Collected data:
----------------

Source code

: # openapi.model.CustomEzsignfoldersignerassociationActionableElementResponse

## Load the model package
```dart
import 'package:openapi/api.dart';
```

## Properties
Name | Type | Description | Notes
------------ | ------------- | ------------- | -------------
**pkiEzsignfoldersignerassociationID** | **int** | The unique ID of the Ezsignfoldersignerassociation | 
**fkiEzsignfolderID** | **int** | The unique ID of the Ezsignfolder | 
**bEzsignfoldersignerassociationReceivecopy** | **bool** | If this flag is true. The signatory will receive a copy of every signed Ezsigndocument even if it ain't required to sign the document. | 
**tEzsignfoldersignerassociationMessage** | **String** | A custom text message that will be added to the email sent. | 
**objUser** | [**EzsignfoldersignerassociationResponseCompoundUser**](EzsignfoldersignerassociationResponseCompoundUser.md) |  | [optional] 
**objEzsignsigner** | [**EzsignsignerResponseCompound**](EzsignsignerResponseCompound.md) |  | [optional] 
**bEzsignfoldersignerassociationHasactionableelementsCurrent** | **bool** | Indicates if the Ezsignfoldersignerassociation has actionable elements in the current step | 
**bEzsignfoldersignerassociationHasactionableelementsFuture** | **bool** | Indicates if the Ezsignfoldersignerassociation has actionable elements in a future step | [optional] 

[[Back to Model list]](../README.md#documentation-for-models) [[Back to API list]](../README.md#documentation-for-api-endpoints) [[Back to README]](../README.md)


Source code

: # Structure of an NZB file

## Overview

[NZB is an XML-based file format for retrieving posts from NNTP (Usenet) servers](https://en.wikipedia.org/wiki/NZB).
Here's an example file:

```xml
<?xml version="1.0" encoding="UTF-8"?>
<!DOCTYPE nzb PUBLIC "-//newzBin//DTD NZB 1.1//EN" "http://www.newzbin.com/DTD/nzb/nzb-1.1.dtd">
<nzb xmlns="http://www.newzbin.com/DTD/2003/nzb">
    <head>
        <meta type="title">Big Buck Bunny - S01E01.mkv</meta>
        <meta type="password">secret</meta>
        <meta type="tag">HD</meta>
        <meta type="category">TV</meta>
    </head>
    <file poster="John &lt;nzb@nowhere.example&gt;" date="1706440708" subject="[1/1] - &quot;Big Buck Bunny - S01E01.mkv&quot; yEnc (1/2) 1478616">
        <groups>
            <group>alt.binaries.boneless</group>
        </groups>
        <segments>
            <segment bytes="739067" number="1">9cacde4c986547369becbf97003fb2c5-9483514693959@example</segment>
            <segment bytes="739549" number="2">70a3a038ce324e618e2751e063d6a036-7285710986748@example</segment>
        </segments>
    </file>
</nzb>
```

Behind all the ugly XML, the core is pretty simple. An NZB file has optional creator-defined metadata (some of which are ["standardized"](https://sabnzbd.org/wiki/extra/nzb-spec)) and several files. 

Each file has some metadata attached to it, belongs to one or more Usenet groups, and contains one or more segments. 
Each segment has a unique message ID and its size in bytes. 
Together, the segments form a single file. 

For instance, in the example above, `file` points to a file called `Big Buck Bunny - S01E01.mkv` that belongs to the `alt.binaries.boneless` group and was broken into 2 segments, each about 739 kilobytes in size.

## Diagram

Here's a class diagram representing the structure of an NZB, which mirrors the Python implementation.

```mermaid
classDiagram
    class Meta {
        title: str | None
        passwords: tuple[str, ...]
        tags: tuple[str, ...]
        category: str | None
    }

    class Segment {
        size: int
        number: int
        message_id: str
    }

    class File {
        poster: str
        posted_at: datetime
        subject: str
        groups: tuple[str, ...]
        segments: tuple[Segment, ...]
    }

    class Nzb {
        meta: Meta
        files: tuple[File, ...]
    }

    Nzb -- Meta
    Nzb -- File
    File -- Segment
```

----------------

Using the records above, report the count of lines holding "package" and nothing else.

EXERCISE OUTPUT
2